One clue, in particular, deserves to be highlighted. Snow has a young bright son, Alan, who likes computers and dates the story by saying he writes his own programs on a computer with 48 K RAM and "a data transfer rate of 16 bytes a second." Snow gives his son a purely hypothetical situation, two people impossibly burned to death on a lonely beach, to test his analyzing program. It came back with eight possibilities that ranged from flamethrowers, incendiary bombs and missiles to meteors, satellite debris and an Act of God – along with the more plausible murder/suicide or a suicide pact.

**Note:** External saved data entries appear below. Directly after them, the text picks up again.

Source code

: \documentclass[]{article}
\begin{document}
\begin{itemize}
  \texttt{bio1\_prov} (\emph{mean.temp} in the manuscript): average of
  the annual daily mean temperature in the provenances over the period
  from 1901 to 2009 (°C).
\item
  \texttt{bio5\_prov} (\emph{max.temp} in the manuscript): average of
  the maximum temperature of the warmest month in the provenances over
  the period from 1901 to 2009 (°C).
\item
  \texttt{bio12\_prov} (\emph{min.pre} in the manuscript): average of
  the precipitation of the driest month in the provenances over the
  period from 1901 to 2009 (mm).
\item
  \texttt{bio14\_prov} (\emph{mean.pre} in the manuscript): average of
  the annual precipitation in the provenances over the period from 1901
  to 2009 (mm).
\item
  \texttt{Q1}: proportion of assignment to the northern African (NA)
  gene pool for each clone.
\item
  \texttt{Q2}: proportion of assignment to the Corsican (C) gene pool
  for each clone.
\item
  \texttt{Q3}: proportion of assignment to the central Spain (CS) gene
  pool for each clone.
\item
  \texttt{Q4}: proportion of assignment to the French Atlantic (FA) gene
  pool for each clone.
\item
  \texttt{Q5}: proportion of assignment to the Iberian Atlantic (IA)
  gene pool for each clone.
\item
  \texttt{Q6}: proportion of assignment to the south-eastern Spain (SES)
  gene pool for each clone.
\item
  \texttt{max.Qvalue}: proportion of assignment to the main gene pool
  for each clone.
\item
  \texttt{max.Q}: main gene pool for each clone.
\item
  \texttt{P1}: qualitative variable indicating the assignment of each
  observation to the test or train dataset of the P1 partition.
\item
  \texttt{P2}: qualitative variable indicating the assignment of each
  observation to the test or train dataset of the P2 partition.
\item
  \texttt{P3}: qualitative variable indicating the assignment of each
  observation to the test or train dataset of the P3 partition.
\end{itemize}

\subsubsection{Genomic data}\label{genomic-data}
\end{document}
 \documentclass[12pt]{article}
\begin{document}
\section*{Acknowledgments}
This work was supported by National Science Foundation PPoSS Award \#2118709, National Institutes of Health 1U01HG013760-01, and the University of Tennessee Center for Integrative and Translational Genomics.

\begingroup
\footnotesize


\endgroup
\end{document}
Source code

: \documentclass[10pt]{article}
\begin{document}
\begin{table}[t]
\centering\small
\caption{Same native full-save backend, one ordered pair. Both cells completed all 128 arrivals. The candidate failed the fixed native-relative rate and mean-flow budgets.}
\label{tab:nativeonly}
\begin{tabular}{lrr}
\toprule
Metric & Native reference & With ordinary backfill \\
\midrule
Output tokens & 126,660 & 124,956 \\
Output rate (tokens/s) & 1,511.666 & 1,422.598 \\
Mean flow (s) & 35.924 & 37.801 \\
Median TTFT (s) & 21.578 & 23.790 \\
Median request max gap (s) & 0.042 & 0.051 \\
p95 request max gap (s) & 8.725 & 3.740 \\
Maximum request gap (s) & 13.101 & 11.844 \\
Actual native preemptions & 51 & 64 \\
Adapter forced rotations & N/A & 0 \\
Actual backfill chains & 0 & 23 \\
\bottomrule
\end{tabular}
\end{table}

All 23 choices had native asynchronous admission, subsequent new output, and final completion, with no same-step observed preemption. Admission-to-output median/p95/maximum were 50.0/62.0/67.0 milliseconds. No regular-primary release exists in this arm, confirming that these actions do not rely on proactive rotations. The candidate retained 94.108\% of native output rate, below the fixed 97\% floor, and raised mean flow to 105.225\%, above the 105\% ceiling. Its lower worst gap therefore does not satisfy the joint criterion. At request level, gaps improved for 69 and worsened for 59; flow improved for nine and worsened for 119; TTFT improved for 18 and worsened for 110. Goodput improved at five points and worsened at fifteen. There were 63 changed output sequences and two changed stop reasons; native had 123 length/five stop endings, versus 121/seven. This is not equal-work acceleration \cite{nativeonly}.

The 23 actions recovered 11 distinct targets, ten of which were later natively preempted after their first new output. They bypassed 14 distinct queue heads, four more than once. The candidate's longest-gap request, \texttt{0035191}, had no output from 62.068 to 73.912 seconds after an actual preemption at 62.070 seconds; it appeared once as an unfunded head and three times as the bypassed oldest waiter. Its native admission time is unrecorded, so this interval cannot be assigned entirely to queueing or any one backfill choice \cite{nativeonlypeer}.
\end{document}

You won't find the correct solution on Alan's list, but when you learn how it was done, you realize how cleverly it hinted in the right direction.

I think it could have been one of the best and most original clues of the decade had Oliver played the game fairly across the board.

I could have easily forgiven the obvious murderer, who stood out like a billboard, but the sudden, anti-climatic ending revealed that Webber and Lizzie had been investigating only one side of the case. The case has an entirely different angle that throws an entirely new light on the charred bodies, the dying message and the messy suicide, but they were left in the dark until it was time to wrap things up. They're also told that the murderer will never be brought in front of judge, which makes for an unexciting and disappointing payoff to what could have been a first-class detective novel.

Webber at least got the satisfaction of explaining to the big bugs how the Waltons were burned to death and the fire-trick, in theory, is excellent and a perfect example of the impossible crime story moving along with the times. Something fresh and original. Practically, the fire-trick has a glaring weakness that can be partially blamed for the weak ending.

The Elberg Collection is the proverbial mixed bag of tricks. A leisurely paced, thoroughly British detective novel with some good and original ideas, but the weak and botched ending only makes it worth your time if your interested in plot-mechanics or obscure impossible crime novels.